A cultura da cana-de-açúcar foi a primeira atividade de produção agrícola implantada no Brasil, apenas 32 anos após o descobrimento da nova terra. As mudas de cana, trazidas dos Açores e da Madeira por Martim Afonso de Souza e plantadas na Capitania de São Vicente, incentivaram esse donatário a construir ali o primeiro engenho de açúcar do Brasil, o “Senhor Governador”, conhecido, a partir de 1540, como “Engenho São Jorge dos Erasmos”.

Ainda nas décadas de 1530 e 1540, a lavoura da cana se expandiu para as áreas costeiras ao norte da Baía de Santos e chegou até Olinda, na Capitania de Pernambuco.

Na região Nordeste, as condições de clima propiciaram produzir açúcar de melhor qualidade que o mercado europeu exigia e remunerava melhor.
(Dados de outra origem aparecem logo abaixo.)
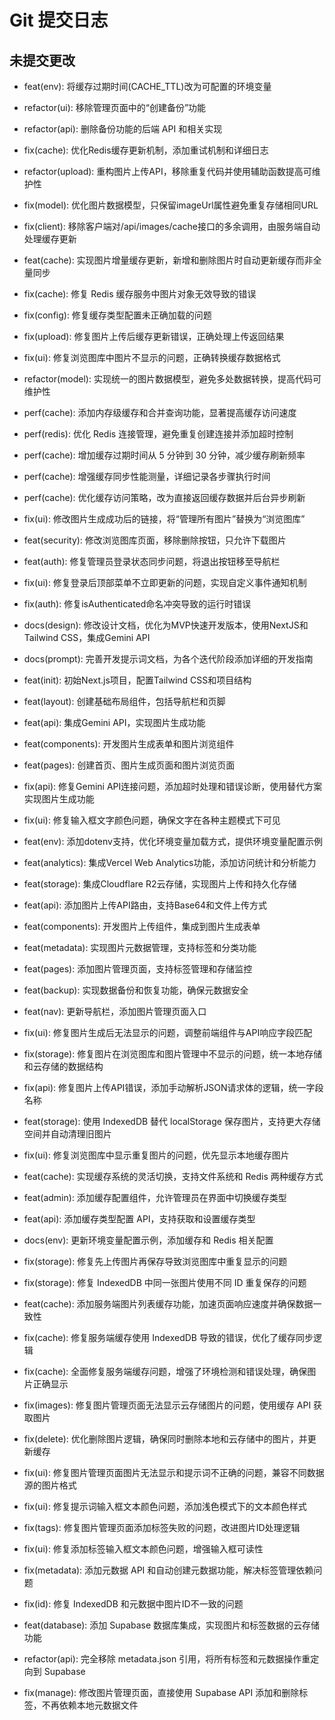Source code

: # Git 提交日志

## 未提交更改

- feat(env): 将缓存过期时间(CACHE_TTL)改为可配置的环境变量
- refactor(ui): 移除管理页面中的“创建备份”功能
- refactor(api): 删除备份功能的后端 API 和相关实现
- fix(cache): 优化Redis缓存更新机制，添加重试机制和详细日志
- refactor(upload): 重构图片上传API，移除重复代码并使用辅助函数提高可维护性
- fix(model): 优化图片数据模型，只保留imageUrl属性避免重复存储相同URL
- fix(client): 移除客户端对/api/images/cache接口的多余调用，由服务端自动处理缓存更新

- feat(cache): 实现图片增量缓存更新，新增和删除图片时自动更新缓存而非全量同步
- fix(cache): 修复 Redis 缓存服务中图片对象无效导致的错误
- fix(config): 修复缓存类型配置未正确加载的问题
- fix(upload): 修复图片上传后缓存更新错误，正确处理上传返回结果
- fix(ui): 修复浏览图库中图片不显示的问题，正确转换缓存数据格式
- refactor(model): 实现统一的图片数据模型，避免多处数据转换，提高代码可维护性

- perf(cache): 添加内存级缓存和合并查询功能，显著提高缓存访问速度
- perf(redis): 优化 Redis 连接管理，避免重复创建连接并添加超时控制
- perf(cache): 增加缓存过期时间从 5 分钟到 30 分钟，减少缓存刷新频率
- perf(cache): 增强缓存同步性能测量，详细记录各步骤执行时间
- perf(cache): 优化缓存访问策略，改为直接返回缓存数据并后台异步刷新
- fix(ui): 修改图片生成成功后的链接，将“管理所有图片”替换为“浏览图库”
- feat(security): 修改浏览图库页面，移除删除按钮，只允许下载图片
- feat(auth): 修复管理员登录状态同步问题，将退出按钮移至导航栏
- fix(ui): 修复登录后顶部菜单不立即更新的问题，实现自定义事件通知机制
- fix(auth): 修复isAuthenticated命名冲突导致的运行时错误
- docs(design): 修改设计文档，优化为MVP快速开发版本，使用NextJS和Tailwind CSS，集成Gemini API
- docs(prompt): 完善开发提示词文档，为各个迭代阶段添加详细的开发指南
- feat(init): 初始Next.js项目，配置Tailwind CSS和项目结构
- feat(layout): 创建基础布局组件，包括导航栏和页脚
- feat(api): 集成Gemini API，实现图片生成功能
- feat(components): 开发图片生成表单和图片浏览组件
- feat(pages): 创建首页、图片生成页面和图片浏览页面
- fix(api): 修复Gemini API连接问题，添加超时处理和错误诊断，使用替代方案实现图片生成功能
- fix(ui): 修复输入框文字颜色问题，确保文字在各种主题模式下可见
- feat(env): 添加dotenv支持，优化环境变量加载方式，提供环境变量配置示例
- feat(analytics): 集成Vercel Web Analytics功能，添加访问统计和分析能力
- feat(storage): 集成Cloudflare R2云存储，实现图片上传和持久化存储
- feat(api): 添加图片上传API路由，支持Base64和文件上传方式
- feat(components): 开发图片上传组件，集成到图片生成表单
- feat(metadata): 实现图片元数据管理，支持标签和分类功能
- feat(pages): 添加图片管理页面，支持标签管理和存储监控
- feat(backup): 实现数据备份和恢复功能，确保元数据安全
- feat(nav): 更新导航栏，添加图片管理页面入口
- fix(ui): 修复图片生成后无法显示的问题，调整前端组件与API响应字段匹配
- fix(storage): 修复图片在浏览图库和图片管理中不显示的问题，统一本地存储和云存储的数据结构
- fix(api): 修复图片上传API错误，添加手动解析JSON请求体的逻辑，统一字段名称
- feat(storage): 使用 IndexedDB 替代 localStorage 保存图片，支持更大存储空间并自动清理旧图片
- fix(ui): 修复浏览图库中显示重复图片的问题，优先显示本地缓存图片
- feat(cache): 实现缓存系统的灵活切换，支持文件系统和 Redis 两种缓存方式
- feat(admin): 添加缓存配置组件，允许管理员在界面中切换缓存类型
- feat(api): 添加缓存类型配置 API，支持获取和设置缓存类型
- docs(env): 更新环境变量配置示例，添加缓存和 Redis 相关配置
- fix(storage): 修复先上传图片再保存导致浏览图库中重复显示的问题
- fix(storage): 修复 IndexedDB 中同一张图片使用不同 ID 重复保存的问题
- feat(cache): 添加服务端图片列表缓存功能，加速页面响应速度并确保数据一致性
- fix(cache): 修复服务端缓存使用 IndexedDB 导致的错误，优化了缓存同步逻辑
- fix(cache): 全面修复服务端缓存问题，增强了环境检测和错误处理，确保图片正确显示
- fix(images): 修复图片管理页面无法显示云存储图片的问题，使用缓存 API 获取图片
- fix(delete): 优化删除图片逻辑，确保同时删除本地和云存储中的图片，并更新缓存
- fix(ui): 修复图片管理页面图片无法显示和提示词不正确的问题，兼容不同数据源的图片格式
- fix(ui): 修复提示词输入框文本颜色问题，添加浅色模式下的文本颜色样式
- fix(tags): 修复图片管理页面添加标签失败的问题，改进图片ID处理逻辑
- fix(ui): 修复添加标签输入框文本颜色问题，增强输入框可读性
- fix(metadata): 添加元数据 API 和自动创建元数据功能，解决标签管理依赖问题
- fix(id): 修复 IndexedDB 和元数据中图片ID不一致的问题
- feat(database): 添加 Supabase 数据库集成，实现图片和标签数据的云存储功能
- refactor(api): 完全移除 metadata.json 引用，将所有标签和元数据操作重定向到 Supabase
- fix(manage): 修改图片管理页面，直接使用 Supabase API 添加和删除标签，不再依赖本地元数据文件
A produtividade agrícola era menor do que a obtida em São Vicente, mas era compensada pela maior concentração de sacarose no colmo e pela melhor qualidade do açúcar.

A hegemonia brasileira na produção de açúcar durou até o início do século XVII, quando a descoberta de ouro nas Minas Gerais redirecionou o foco da Coroa portuguesa, que passou a investir na interiorização.

A cultura da cana-de- -açúcar foi a primeira atividade de produção agrícola implantada no Brasil, apenas 32 anos após o descobrimento da nova terra. "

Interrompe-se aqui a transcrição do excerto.